The input →
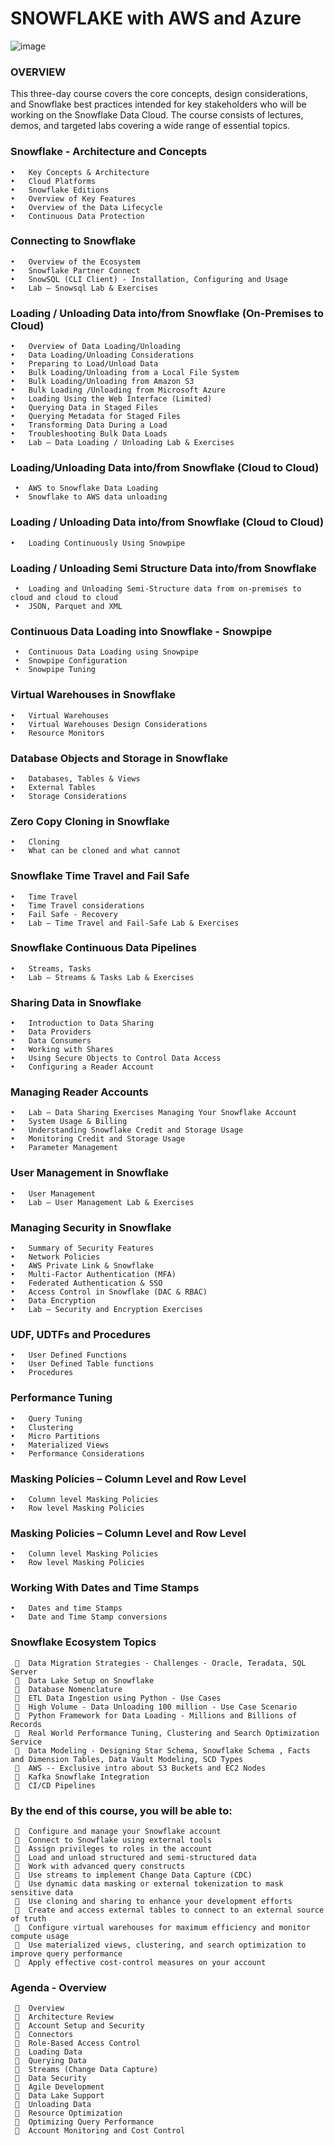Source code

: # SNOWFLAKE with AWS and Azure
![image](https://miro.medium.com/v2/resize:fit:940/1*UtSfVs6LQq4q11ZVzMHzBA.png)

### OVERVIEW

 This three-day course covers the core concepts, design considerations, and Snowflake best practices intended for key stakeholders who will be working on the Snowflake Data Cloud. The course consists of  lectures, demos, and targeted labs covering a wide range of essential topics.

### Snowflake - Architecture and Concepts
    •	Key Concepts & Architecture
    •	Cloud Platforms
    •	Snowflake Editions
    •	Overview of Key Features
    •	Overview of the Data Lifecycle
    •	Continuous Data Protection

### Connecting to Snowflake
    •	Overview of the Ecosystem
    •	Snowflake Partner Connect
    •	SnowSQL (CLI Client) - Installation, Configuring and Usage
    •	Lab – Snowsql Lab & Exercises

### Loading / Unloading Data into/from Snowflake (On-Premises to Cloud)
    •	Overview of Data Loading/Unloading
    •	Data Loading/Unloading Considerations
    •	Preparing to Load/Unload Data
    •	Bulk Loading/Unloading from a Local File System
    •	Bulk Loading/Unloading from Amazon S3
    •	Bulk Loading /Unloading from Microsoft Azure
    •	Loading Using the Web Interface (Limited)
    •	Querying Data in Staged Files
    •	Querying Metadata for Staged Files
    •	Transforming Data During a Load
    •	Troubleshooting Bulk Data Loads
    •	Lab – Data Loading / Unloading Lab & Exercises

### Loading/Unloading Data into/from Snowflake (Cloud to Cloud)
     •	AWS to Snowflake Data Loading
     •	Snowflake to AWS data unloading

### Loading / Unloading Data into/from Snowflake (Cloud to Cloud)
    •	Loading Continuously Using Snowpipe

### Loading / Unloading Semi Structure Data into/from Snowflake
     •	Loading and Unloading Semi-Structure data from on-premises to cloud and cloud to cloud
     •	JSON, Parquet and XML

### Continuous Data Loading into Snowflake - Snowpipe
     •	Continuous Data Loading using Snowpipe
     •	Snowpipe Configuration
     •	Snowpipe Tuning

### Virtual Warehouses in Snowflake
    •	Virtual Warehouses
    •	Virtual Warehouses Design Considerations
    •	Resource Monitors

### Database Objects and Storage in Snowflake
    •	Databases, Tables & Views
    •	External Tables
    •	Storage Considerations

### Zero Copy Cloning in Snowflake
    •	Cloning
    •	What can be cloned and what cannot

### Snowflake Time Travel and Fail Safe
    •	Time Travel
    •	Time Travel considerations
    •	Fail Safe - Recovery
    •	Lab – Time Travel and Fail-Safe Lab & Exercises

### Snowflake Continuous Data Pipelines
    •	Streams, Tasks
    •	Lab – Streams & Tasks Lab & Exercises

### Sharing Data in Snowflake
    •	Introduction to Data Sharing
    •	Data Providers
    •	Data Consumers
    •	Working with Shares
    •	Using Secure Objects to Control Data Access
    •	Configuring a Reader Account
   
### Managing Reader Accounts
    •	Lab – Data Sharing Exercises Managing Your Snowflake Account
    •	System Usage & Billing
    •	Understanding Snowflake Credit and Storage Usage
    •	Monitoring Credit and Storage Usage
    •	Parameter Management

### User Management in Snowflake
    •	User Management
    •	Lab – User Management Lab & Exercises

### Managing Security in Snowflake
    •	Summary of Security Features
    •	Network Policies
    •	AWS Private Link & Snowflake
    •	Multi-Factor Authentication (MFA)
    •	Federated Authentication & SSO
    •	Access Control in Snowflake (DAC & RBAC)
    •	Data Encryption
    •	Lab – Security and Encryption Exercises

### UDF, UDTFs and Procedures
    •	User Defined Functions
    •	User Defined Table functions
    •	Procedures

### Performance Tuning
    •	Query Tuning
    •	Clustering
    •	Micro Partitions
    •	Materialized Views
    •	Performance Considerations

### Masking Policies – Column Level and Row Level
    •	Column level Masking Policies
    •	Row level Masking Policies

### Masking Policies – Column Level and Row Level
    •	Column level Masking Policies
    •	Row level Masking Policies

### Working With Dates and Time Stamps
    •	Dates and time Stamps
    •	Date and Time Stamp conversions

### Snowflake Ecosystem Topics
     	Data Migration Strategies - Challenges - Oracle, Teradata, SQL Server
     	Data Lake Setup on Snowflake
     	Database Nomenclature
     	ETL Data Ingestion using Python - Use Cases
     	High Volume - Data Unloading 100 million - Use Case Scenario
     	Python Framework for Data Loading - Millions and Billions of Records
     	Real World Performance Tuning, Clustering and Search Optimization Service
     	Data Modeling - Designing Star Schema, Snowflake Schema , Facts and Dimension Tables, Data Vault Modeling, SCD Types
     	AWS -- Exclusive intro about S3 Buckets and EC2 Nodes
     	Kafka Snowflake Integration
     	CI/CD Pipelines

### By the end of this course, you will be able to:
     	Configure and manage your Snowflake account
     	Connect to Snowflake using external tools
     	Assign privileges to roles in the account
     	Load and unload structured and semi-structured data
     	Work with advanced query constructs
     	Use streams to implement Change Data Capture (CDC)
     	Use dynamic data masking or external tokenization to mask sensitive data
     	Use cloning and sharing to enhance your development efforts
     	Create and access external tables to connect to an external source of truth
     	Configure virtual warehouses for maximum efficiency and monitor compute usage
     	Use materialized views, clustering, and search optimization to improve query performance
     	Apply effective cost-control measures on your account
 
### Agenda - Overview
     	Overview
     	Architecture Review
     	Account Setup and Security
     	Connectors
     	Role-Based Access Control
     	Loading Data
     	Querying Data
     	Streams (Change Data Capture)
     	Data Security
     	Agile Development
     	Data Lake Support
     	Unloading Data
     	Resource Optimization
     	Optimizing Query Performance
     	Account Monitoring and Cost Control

What is needed →
Word for word, reproduce the material above and omit each image.

Completed exercise →
Source code

: # SNOWFLAKE with AWS and Azure
![image](https://miro.medium.com/v2/resize:fit:940/1*UtSfVs6LQq4q11ZVzMHzBA.png)

### OVERVIEW

 This three-day course covers the core concepts, design considerations, and Snowflake best practices intended for key stakeholders who will be working on the Snowflake Data Cloud. The course consists of  lectures, demos, and targeted labs covering a wide range of essential topics.

### Snowflake - Architecture and Concepts
    •	Key Concepts & Architecture
    •	Cloud Platforms
    •	Snowflake Editions
    •	Overview of Key Features
    •	Overview of the Data Lifecycle
    •	Continuous Data Protection

### Connecting to Snowflake
    •	Overview of the Ecosystem
    •	Snowflake Partner Connect
    •	SnowSQL (CLI Client) - Installation, Configuring and Usage
    •	Lab – Snowsql Lab & Exercises

### Loading / Unloading Data into/from Snowflake (On-Premises to Cloud)
    •	Overview of Data Loading/Unloading
    •	Data Loading/Unloading Considerations
    •	Preparing to Load/Unload Data
    •	Bulk Loading/Unloading from a Local File System
    •	Bulk Loading/Unloading from Amazon S3
    •	Bulk Loading /Unloading from Microsoft Azure
    •	Loading Using the Web Interface (Limited)
    •	Querying Data in Staged Files
    •	Querying Metadata for Staged Files
    •	Transforming Data During a Load
    •	Troubleshooting Bulk Data Loads
    •	Lab – Data Loading / Unloading Lab & Exercises

### Loading/Unloading Data into/from Snowflake (Cloud to Cloud)
     •	AWS to Snowflake Data Loading
     •	Snowflake to AWS data unloading

### Loading / Unloading Data into/from Snowflake (Cloud to Cloud)
    •	Loading Continuously Using Snowpipe

### Loading / Unloading Semi Structure Data into/from Snowflake
     •	Loading and Unloading Semi-Structure data from on-premises to cloud and cloud to cloud
     •	JSON, Parquet and XML

### Continuous Data Loading into Snowflake - Snowpipe
     •	Continuous Data Loading using Snowpipe
     •	Snowpipe Configuration
     •	Snowpipe Tuning

### Virtual Warehouses in Snowflake
    •	Virtual Warehouses
    •	Virtual Warehouses Design Considerations
    •	Resource Monitors

### Database Objects and Storage in Snowflake
    •	Databases, Tables & Views
    •	External Tables
    •	Storage Considerations

### Zero Copy Cloning in Snowflake
    •	Cloning
    •	What can be cloned and what cannot

### Snowflake Time Travel and Fail Safe
    •	Time Travel
    •	Time Travel considerations
    •	Fail Safe - Recovery
    •	Lab – Time Travel and Fail-Safe Lab & Exercises

### Snowflake Continuous Data Pipelines
    •	Streams, Tasks
    •	Lab – Streams & Tasks Lab & Exercises

### Sharing Data in Snowflake
    •	Introduction to Data Sharing
    •	Data Providers
    •	Data Consumers
    •	Working with Shares
    •	Using Secure Objects to Control Data Access
    •	Configuring a Reader Account
   
### Managing Reader Accounts
    •	Lab – Data Sharing Exercises Managing Your Snowflake Account
    •	System Usage & Billing
    •	Understanding Snowflake Credit and Storage Usage
    •	Monitoring Credit and Storage Usage
    •	Parameter Management

### User Management in Snowflake
    •	User Management
    •	Lab – User Management Lab & Exercises

### Managing Security in Snowflake
    •	Summary of Security Features
    •	Network Policies
    •	AWS Private Link & Snowflake
    •	Multi-Factor Authentication (MFA)
    •	Federated Authentication & SSO
    •	Access Control in Snowflake (DAC & RBAC)
    •	Data Encryption
    •	Lab – Security and Encryption Exercises

### UDF, UDTFs and Procedures
    •	User Defined Functions
    •	User Defined Table functions
    •	Procedures

### Performance Tuning
    •	Query Tuning
    •	Clustering
    •	Micro Partitions
    •	Materialized Views
    •	Performance Considerations

### Masking Policies – Column Level and Row Level
    •	Column level Masking Policies
    •	Row level Masking Policies

### Masking Policies – Column Level and Row Level
    •	Column level Masking Policies
    •	Row level Masking Policies

### Working With Dates and Time Stamps
    •	Dates and time Stamps
    •	Date and Time Stamp conversions

### Snowflake Ecosystem Topics
     	Data Migration Strategies - Challenges - Oracle, Teradata, SQL Server
     	Data Lake Setup on Snowflake
     	Database Nomenclature
     	ETL Data Ingestion using Python - Use Cases
     	High Volume - Data Unloading 100 million - Use Case Scenario
     	Python Framework for Data Loading - Millions and Billions of Records
     	Real World Performance Tuning, Clustering and Search Optimization Service
     	Data Modeling - Designing Star Schema, Snowflake Schema , Facts and Dimension Tables, Data Vault Modeling, SCD Types
     	AWS -- Exclusive intro about S3 Buckets and EC2 Nodes
     	Kafka Snowflake Integration
     	CI/CD Pipelines

### By the end of this course, you will be able to:
     	Configure and manage your Snowflake account
     	Connect to Snowflake using external tools
     	Assign privileges to roles in the account
     	Load and unload structured and semi-structured data
     	Work with advanced query constructs
     	Use streams to implement Change Data Capture (CDC)
     	Use dynamic data masking or external tokenization to mask sensitive data
     	Use cloning and sharing to enhance your development efforts
     	Create and access external tables to connect to an external source of truth
     	Configure virtual warehouses for maximum efficiency and monitor compute usage
     	Use materialized views, clustering, and search optimization to improve query performance
     	Apply effective cost-control measures on your account
 
### Agenda - Overview
     	Overview
     	Architecture Review
     	Account Setup and Security
     	Connectors
     	Role-Based Access Control
     	Loading Data
     	Querying Data
     	Streams (Change Data Capture)
     	Data Security
     	Agile Development
     	Data Lake Support
     	Unloading Data
     	Resource Optimization
     	Optimizing Query Performance
     	Account Monitoring and Cost Control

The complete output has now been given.